WHAT YOU HAVE TO DO:
Write out the following listing's lines from the one with "and salted caramel**" to the one with "onion, salted caramel.", exactly, with both included and no others.

SUPPLIED DATA:
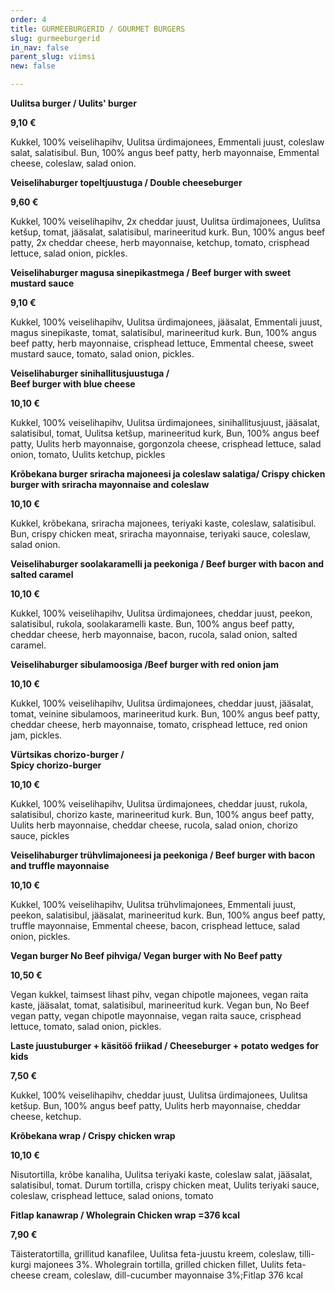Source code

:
 ```yaml
---
order: 4
title: GURMEEBURGERID / GOURMET BURGERS
slug: gurmeeburgerid
in_nav: false
parent_slug: viimsi
new: false

---
```

**Uulitsa burger / Uulits' burger**

**9,10 €**

<span class="koostis"> Kukkel, 100% veiselihapihv, Uulitsa ürdimajonees, Emmentali juust, coleslaw salat, salatisibul. Bun, 100% angus beef patty, herb mayonnaise, Emmental cheese, coleslaw, salad onion.

**Veiselihaburger topeltjuustuga / Double cheeseburger**

**9,60 €**

<span class="koostis"> Kukkel, 100% veiselihapihv, 2x cheddar juust, Uulitsa ürdimajonees, Uulitsa ketšup, tomat, jääsalat, salatisibul, marineeritud kurk. Bun, 100% angus beef patty, 2x cheddar cheese, herb mayonnaise, ketchup, tomato, crisphead lettuce, salad onion, pickles.

**Veiselihaburger magusa sinepikastmega / Beef burger with sweet mustard sauce**

**9,10 €**

<span class="koostis"> Kukkel, 100% veiselihapihv, Uulitsa ürdimajonees, jääsalat, Emmentali juust, magus sinepikaste, tomat, salatisibul, marineeritud kurk. Bun, 100% angus beef patty, herb mayonnaise, crisphead lettuce, Emmental cheese, sweet mustard sauce, tomato, salad onion, pickles.

**Veiselihaburger sinihallitusjuustuga /  
Beef burger with blue cheese**

**10,10 €**

<span class="koostis">Kukkel, 100% veiselihapihv, Uulitsa ürdimajonees, sinihallitusjuust, jääsalat, salatisibul, tomat, Uulitsa ketšup, marineeritud kurk,  Bun, 100% angus beef patty, Uulits herb mayonnaise, gorgonzola cheese, crisphead lettuce, salad onion, tomato, Uulits ketchup, pickles</span>

<span class="spicy"></span>**Krõbekana burger sriracha majoneesi ja coleslaw salatiga/ Crispy chicken burger with sriracha mayonnaise and coleslaw**

**10,10 €**

<span class="koostis"> Kukkel, krõbekana, sriracha majonees, teriyaki kaste, coleslaw, salatisibul. Bun, crispy chicken meat, sriracha mayonnaise, teriyaki sauce, coleslaw, salad onion.

<span class="spicy"></span>

**Veiselihaburger soolakaramelli ja peekoniga / Beef burger with bacon and salted caramel**

**10,10 €**

<span class="koostis"> Kukkel, 100% veiselihapihv, Uulitsa ürdimajonees, cheddar juust, peekon, salatisibul, rukola, soolakaramelli kaste. Bun, 100% angus beef patty, cheddar cheese, herb mayonnaise, bacon, rucola, salad onion, salted caramel.

**Veiselihaburger sibulamoosiga /Beef burger with red onion jam**

**10,10 €**

<span class="koostis"> Kukkel, 100% veiselihapihv, Uulitsa ürdimajonees, cheddar juust, jääsalat, tomat, veinine sibulamoos, marineeritud kurk. Bun, 100% angus beef patty,  cheddar cheese, herb mayonnaise, tomato, crisphead lettuce, red onion jam, pickles.

<span class="spicy"></span> **Vürtsikas chorizo-burger /  
Spicy chorizo-burger**

**10,10 €**

<span class="koostis">Kukkel, 100% veiselihapihv, Uulitsa ürdimajonees, cheddar juust, rukola, salatisibul, chorizo kaste, marineeritud kurk. Bun, 100% angus beef patty, Uulits herb mayonnaise, cheddar cheese, rucola, salad onion, chorizo sauce, pickles</span>

**Veiselihaburger trühvlimajoneesi ja peekoniga / Beef burger with bacon and truffle mayonnaise**

**10,10 €**

<span class="koostis"> Kukkel, 100% veiselihapihv, Uulitsa trühvlimajonees, Emmentali juust, peekon, salatisibul, jääsalat, marineeritud kurk. Bun, 100% angus beef patty, truffle mayonnaise, Emmental cheese, bacon, crisphead lettuce, salad onion, pickles.

**Vegan burger No Beef pihviga/ Vegan burger with No Beef patty**

**10,50 €**

<span class="koostis"> Vegan kukkel, taimsest lihast pihv, vegan chipotle majonees, vegan raita kaste, jääsalat, tomat, salatisibul, marineeritud kurk. Vegan bun, No Beef vegan patty, vegan chipotle mayonnaise, vegan raita sauce, crisphead lettuce, tomato, salad onion, pickles.

> <span class="vege"></span><span class="vegan">

**Laste juustuburger + käsitöö friikad / Cheeseburger + potato wedges for kids**

**7,50 €**

<span class="koostis"> Kukkel, 100% veiselihapihv, cheddar juust, Uulitsa ürdimajonees, Uulitsa ketšup. Bun, 100% angus beef patty, Uulits herb mayonnaise, cheddar cheese, ketchup.

<span class="spicy"></span> **Krõbekana wrap / Crispy chicken wrap**

**10,10 €**

<span class="koostis">Nisutortilla, krõbe kanaliha, Uulitsa teriyaki kaste, coleslaw salat, jääsalat, salatisibul, tomat. Durum tortilla, crispy chicken meat, Uulits teriyaki sauce, coleslaw, crisphead lettuce, salad onions, tomato</span>

**Fitlap kanawrap / Wholegrain Chicken wrap =376 kcal**

**7,90 €**

<span class="koostis">Täisteratortilla, grillitud kanafilee, Uulitsa feta-juustu kreem, coleslaw, tilli-kurgi majonees 3%. Wholegrain tortilla, grilled chicken fillet, Uulits feta-cheese cream, coleslaw, dill-cucumber mayonnaise 3%;</span>Fitlap 376 kcal</span>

EXERCISE RESULT:
**Veiselihaburger soolakaramelli ja peekoniga / Beef burger with bacon and salted caramel**

**10,10 €**

<span class="koostis"> Kukkel, 100% veiselihapihv, Uulitsa ürdimajonees, cheddar juust, peekon, salatisibul, rukola, soolakaramelli kaste. Bun, 100% angus beef patty, cheddar cheese, herb mayonnaise, bacon, rucola, salad onion, salted caramel.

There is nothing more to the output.